The table below shows EXI content items used in section 2.1.2 EXI Body to describe the content of EXI events and their mapping to Built-in Datatypes. In addition relations to the string table partitions are annotated (e.g. content item prefix is assigned to the Prefix partition).

In the subsequent paragraphs more details about the different partitions are given by making use of the previously introduced Notebook example. The XML example is inserted inline once again to facilitate a better understanding.

<?xml version="1.0" encoding="UTF-8"?> 
<notebook date="2007-09-12">
 <note date="2007-07-23" category="EXI">
  <subject>EXI</subject>
  <body>Do not forget it!</body>
 </note>
 <note date="2007-09-12">
  <subject>Shopping List</subject>
  <body>milk, honey</body>
 </note>
</notebook>

The URI portion of qname content items and uri content items are assigned to the URI partition. The partition is initially pre-populated with three likely entries (see figure below). When XML Schemas are used (schema-informed mode) there is an additional entry that is appended to the URI partition.

Figure 2-4. URI Partition

The LocalName portion of qname content items and prefix content items are assigned to the LocalName or respectively Prefix partition. Both partitions are initially pre-populated with likely entries (see figure below). The partitions are further subdivided in sections according to the associated namespace URI. In our notebook example no prefixes are used and the default namespace URI ("" [empty-string]) is in charge.

Figure 2-5. Prefix and LocalName Partition

The figure above shows in highlighted form the URI and LocalName items used throughout the entire example document. For instance the notebook sample assigns six local-name entries, such as notebook and date, to the empty URI namespace. Whenever the LocalName and/or URI portion of a qname occur again, the compact identifier is used instead.

The last and probably most interesting partition is the Value Partition which is initially empty and grows while processing an XML instance. Attribute and Character content-values are assigned to this partition.

Figure 2-6. Value Partition

The figure above illustrates that value content items can be referenced in two different ways, namely as "global" and "local" value. When a string value is neither found in the global nor in the local value section its string literal is encoded as String and the string value is added to both, the associated local and the global string index.

When a string value is found in the local value section EXI uses the corresponding compact identifier to encode the re-appearance more efficiently. The value "2007-09-12" appears twice in the date context. The second occurrence results in a local value hit and is respectively encoded as a 1 bit compact identifier.

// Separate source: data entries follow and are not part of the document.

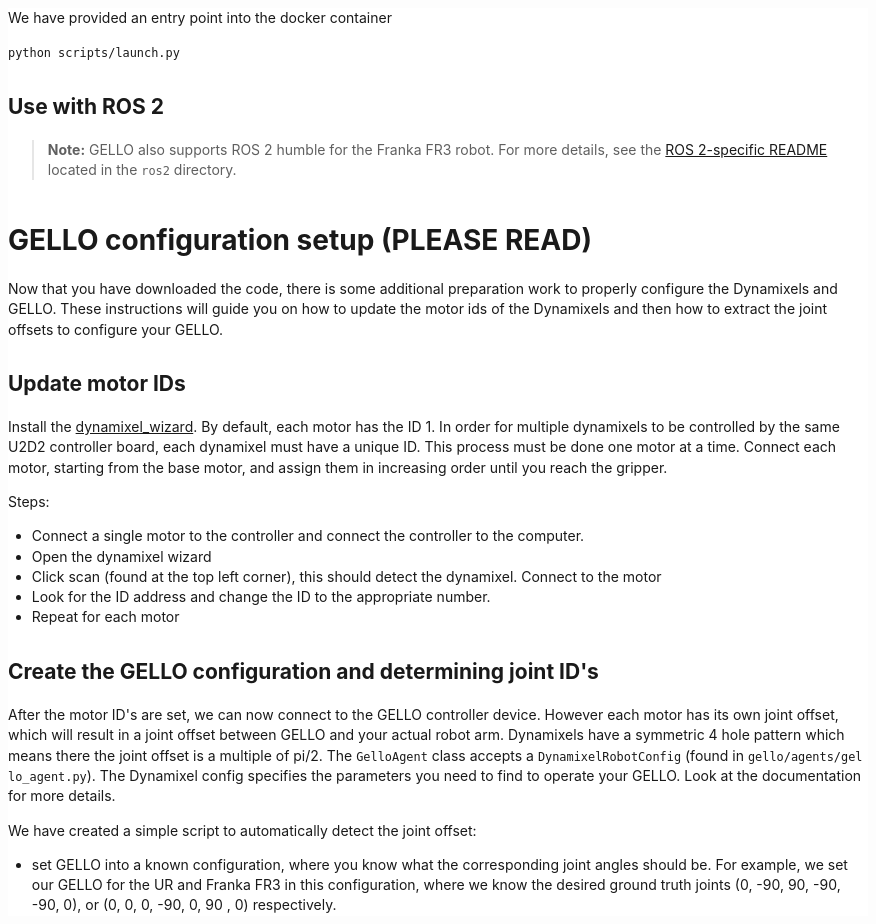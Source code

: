 We have provided an entry point into the docker container
```
python scripts/launch.py
```

## Use with ROS 2

> **Note:** GELLO also supports ROS 2 humble for the Franka FR3 robot. For more details, see the [ROS 2-specific README](ros2/README.md) located in the `ros2` directory.

# GELLO configuration setup (PLEASE READ)
Now that you have downloaded the code, there is some additional preparation work to properly configure the Dynamixels and GELLO.
These instructions will guide you on how to update the motor ids of the Dynamixels and then how to extract the joint offsets to configure your GELLO.

## Update motor IDs
Install the [dynamixel_wizard](https://emanual.robotis.com/docs/en/software/dynamixel/dynamixel_wizard2/).
By default, each motor has the ID 1. In order for multiple dynamixels to be controlled by the same U2D2 controller board, each dynamixel must have a unique ID.
This process must be done one motor at a time. Connect each motor, starting from the base motor, and assign them in increasing order until you reach the gripper.

Steps:
 * Connect a single motor to the controller and connect the controller to the computer.
 * Open the dynamixel wizard
 * Click scan (found at the top left corner), this should detect the dynamixel. Connect to the motor
 * Look for the ID address and change the ID to the appropriate number.
 * Repeat for each motor

## Create the GELLO configuration and determining joint ID's
After the motor ID's are set, we can now connect to the GELLO controller device. However each motor has its own joint offset, which will result in a joint offset between GELLO and your actual robot arm.
Dynamixels have a symmetric 4 hole pattern which means there the joint offset is a multiple of pi/2.
The `GelloAgent` class  accepts a `DynamixelRobotConfig` (found in `gello/agents/gello_agent.py`). The Dynamixel config specifies the parameters you need to find to operate your GELLO. Look at the documentation for more details.

We have created a simple script to automatically detect the joint offset:
* set GELLO into a known configuration, where you know what the corresponding joint angles should be. For example, we set our GELLO for the UR and Franka FR3 in this configuration, where we know the desired ground truth joints (0, -90, 90, -90, -90, 0), or (0, 0, 0, -90, 0, 90 , 0) respectively.
<p align="center">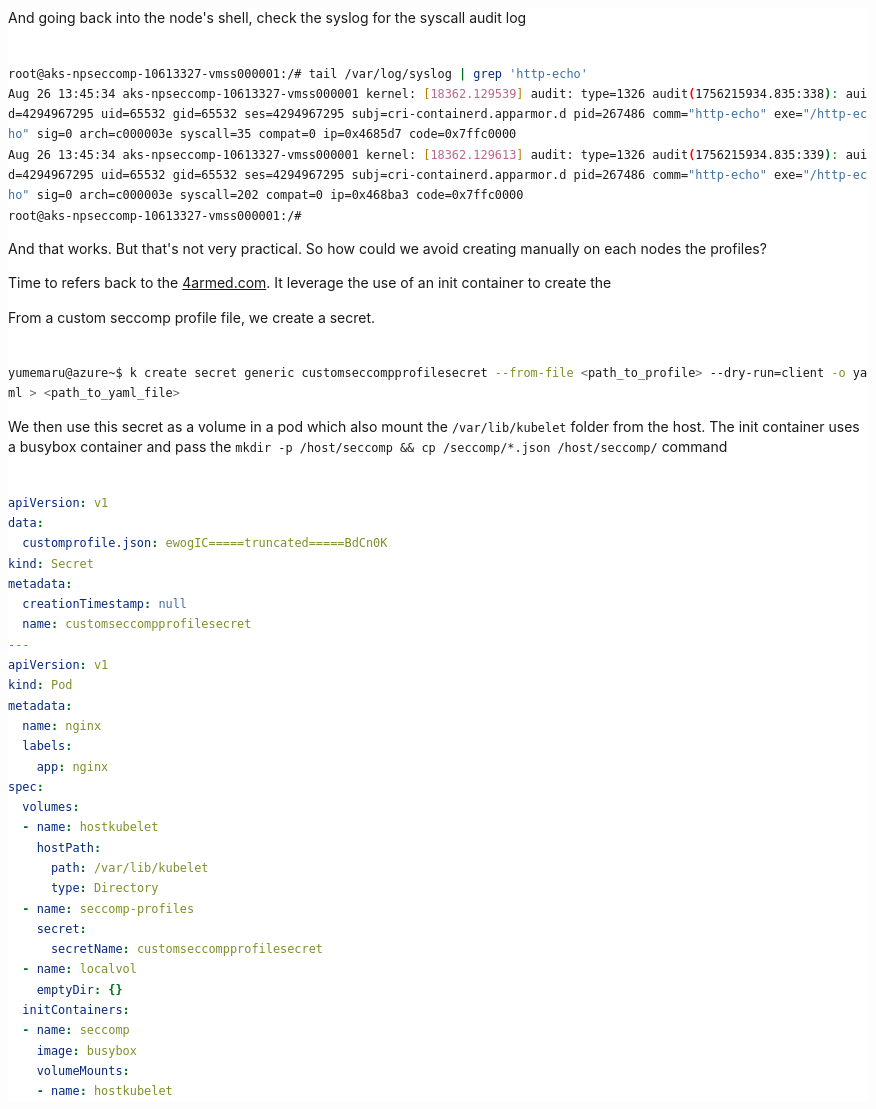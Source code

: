 And going back into the node's shell, check the syslog for the syscall audit log

```bash

root@aks-npseccomp-10613327-vmss000001:/# tail /var/log/syslog | grep 'http-echo'
Aug 26 13:45:34 aks-npseccomp-10613327-vmss000001 kernel: [18362.129539] audit: type=1326 audit(1756215934.835:338): auid=4294967295 uid=65532 gid=65532 ses=4294967295 subj=cri-containerd.apparmor.d pid=267486 comm="http-echo" exe="/http-echo" sig=0 arch=c000003e syscall=35 compat=0 ip=0x4685d7 code=0x7ffc0000
Aug 26 13:45:34 aks-npseccomp-10613327-vmss000001 kernel: [18362.129613] audit: type=1326 audit(1756215934.835:339): auid=4294967295 uid=65532 gid=65532 ses=4294967295 subj=cri-containerd.apparmor.d pid=267486 comm="http-echo" exe="/http-echo" sig=0 arch=c000003e syscall=202 compat=0 ip=0x468ba3 code=0x7ffc0000
root@aks-npseccomp-10613327-vmss000001:/# 

```

And that works.
But that's not very practical. So how could we avoid creating manually on each nodes the profiles?

Time to refers back to the [4armed.com](https://www.4armed.com/blog/kubernetes-seccomp/). It leverage the use of an init container to create the

From a custom seccomp profile file, we create a secret.

```bash

yumemaru@azure~$ k create secret generic customseccompprofilesecret --from-file <path_to_profile> --dry-run=client -o yaml > <path_to_yaml_file>

```

We then use this secret as a volume in a pod which also mount the `/var/lib/kubelet` folder from the host. The init container uses a busybox container and pass the `mkdir -p /host/seccomp && cp /seccomp/*.json /host/seccomp/` command

```yaml

apiVersion: v1
data:
  customprofile.json: ewogIC=====truncated=====BdCn0K
kind: Secret
metadata:
  creationTimestamp: null
  name: customseccompprofilesecret
---
apiVersion: v1
kind: Pod
metadata:
  name: nginx
  labels:
    app: nginx
spec:
  volumes:
  - name: hostkubelet
    hostPath:
      path: /var/lib/kubelet
      type: Directory
  - name: seccomp-profiles
    secret:
      secretName: customseccompprofilesecret
  - name: localvol
    emptyDir: {}
  initContainers:
  - name: seccomp
    image: busybox
    volumeMounts:
    - name: hostkubelet
```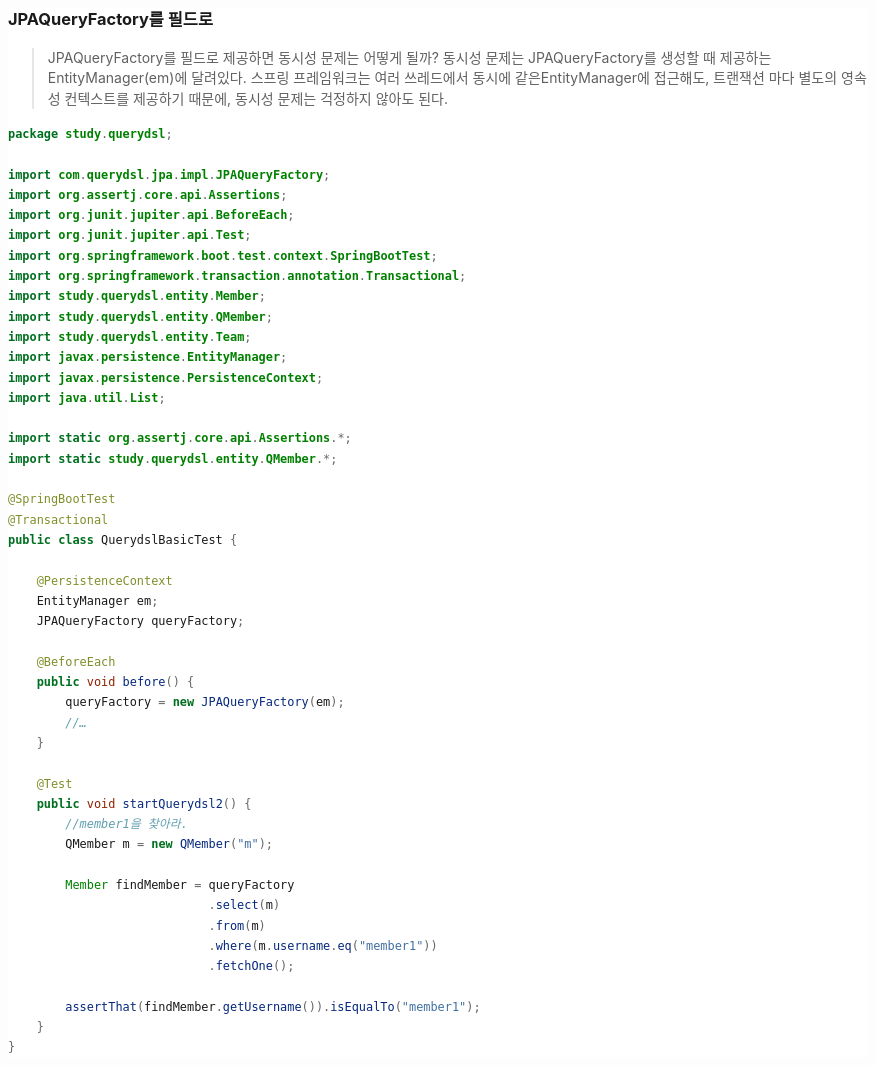 ### JPAQueryFactory를 필드로
> JPAQueryFactory를 필드로 제공하면 동시성 문제는 어떻게 될까? 동시성 문제는 JPAQueryFactory를 생성할 때 제공하는 EntityManager(em)에 달려있다. 스프링 프레임워크는 여러 쓰레드에서 동시에 같은EntityManager에 접근해도, 트랜잭션 마다 별도의 영속성 컨텍스트를 제공하기 때문에, 동시성 문제는 걱정하지 않아도 된다.


``` java
package study.querydsl;

import com.querydsl.jpa.impl.JPAQueryFactory;
import org.assertj.core.api.Assertions;
import org.junit.jupiter.api.BeforeEach;
import org.junit.jupiter.api.Test;
import org.springframework.boot.test.context.SpringBootTest;
import org.springframework.transaction.annotation.Transactional;
import study.querydsl.entity.Member;
import study.querydsl.entity.QMember;
import study.querydsl.entity.Team;
import javax.persistence.EntityManager;
import javax.persistence.PersistenceContext;
import java.util.List;

import static org.assertj.core.api.Assertions.*;
import static study.querydsl.entity.QMember.*;

@SpringBootTest
@Transactional
public class QuerydslBasicTest {

    @PersistenceContext
    EntityManager em;
    JPAQueryFactory queryFactory;

    @BeforeEach
    public void before() {
        queryFactory = new JPAQueryFactory(em);
        //…
    }

    @Test
    public void startQuerydsl2() {
        //member1을 찾아라.
        QMember m = new QMember("m");
        
        Member findMember = queryFactory
                            .select(m)
                            .from(m)
                            .where(m.username.eq("member1"))
                            .fetchOne();

        assertThat(findMember.getUsername()).isEqualTo("member1");
    }
}
```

On the other side, if a string value is not found in the local section, but is found in the global section, the corresponding global compact identifier is used. The value "EXI" appears two times in the notebook example, respectively in the context of category and subject, and results in a global value hit encoded in 3 bits. Due to the different table sizes a global compact identifier is less compact than a local compact identifier hit. Nevertheless global value hits avoid encoding string literals again.

The number of bits needed to encode a compact identifier depends on the actual number of entries of the associated table at that time. Since all tables are growing while parsing an XML instance, the number of bits are not fixed. The figure above illustrates the situation after coding the entire XML instance. This growth effect applies to all string table partitions and makes the format very compact for small documents.